Anonymous wrote:
Anonymous wrote:
Anonymous wrote:I am also writing from Pittsburgh. From here. Have lived all over east coast including DC, but came back to Pittsburgh (my home town).
Here are some pros:
- Cheap living, which has SO very many benefits compared to DC.
- EASY to live here. Easy to get around, enough to do with kids. I actually go do all the things like museums that are too far away to take advantage of in DC.
- Very authentic place with real soul. I personally found DC to be sterile and boring. Pittsburgh is gritty and has "real" working class people, which I like.
- A great place to have kids. You can have a yard and a big beautiful house. Lots of parks. Lots of green.
- Professionally if you can get a good job (see below) it is the best of both worlds. I have an international job in a city that has small town convenience. I am very rich relative to most Pittsburghers and live very well.
- People are friendly.
- There is tons of culture for a city this size. Great food scene. Very intellectual and international, at least in the east end, thanks especially to CMU, Pitt/UPMC.
- Pittsburgh is getting a ton of press right now as a city on the upswing for many of the above reasons.
Here are some cons:
- I wouldn't want to live here in the suburbs. I love being a Pittsburgher in the city, but IMO if you are an 'east coast person' the suburbs would be tough (I grew up in them).

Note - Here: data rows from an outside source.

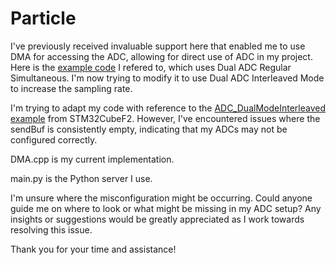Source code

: # Particle

I've previously received invaluable support here that enabled me to use DMA for accessing the ADC, allowing for direct use of ADC in my project. Here is the [example code](https://github.com/rickkas7/photonAudio/blob/master/audio3/audio3.cpp)
I refered to, which uses Dual ADC Regular Simultaneous. I'm now trying to modify it to use Dual ADC Interleaved Mode to increase the sampling rate.

I'm trying to adapt my code with reference to the [ADC_DualModeInterleaved example](https://github.com/STMicroelectronics/STM32CubeF2/tree/master/Projects/STM322xG_EVAL/Examples/ADC/ADC_DualModeInterleaved)
from STM32CubeF2. However, I've encountered issues where the sendBuf is consistently empty, indicating that my ADCs may not be configured correctly.

 DMA.cpp is my current implementation.

main.py is the Python server I use.

I'm unsure where the misconfiguration might be occurring. Could anyone guide me on where to look or what might be missing in my ADC setup? Any insights or suggestions would be greatly appreciated as I work towards resolving this issue.

Thank you for your time and assistance!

- I think it would hard to be black here. While there is a significant black population in the city, Pittsburgh can be a segregated town, not black-white segregation, but across different ethnic lines. This is positive and negative. It is positive in that Pittsburgh is a city of neighborhoods....real neighborhoods with walkable commercial areas that are years and years old with real stores and real history (in contrast, DC for me was pretty artificial with most of the neighborhoods being either literally fake (think Rockville town center) or recently gentrified fake (a la Capital Hill). You get to know people in your neighborhood and see them. I live where some of my grandparents and parents and great grandparents lived. Community is a very real thing. It is awesome for me. On the other hand, the neighborhoods historically were ethnically-centric. There were, and to some extent still are, neighborhoods that are polish, Italian, jewish, black, Slavic, irish. And my impression is that like other cities with this kind of history, it can be a racist town. I don't know what non-white you are. As others have said, if you are Indian or Asian, you will find no issue in the East End thanks to the influence of CMU and UPMC/Pitt. I think it would be harder to be black in Pittsburgh. Also, there are almost no Latinos, although that is changing.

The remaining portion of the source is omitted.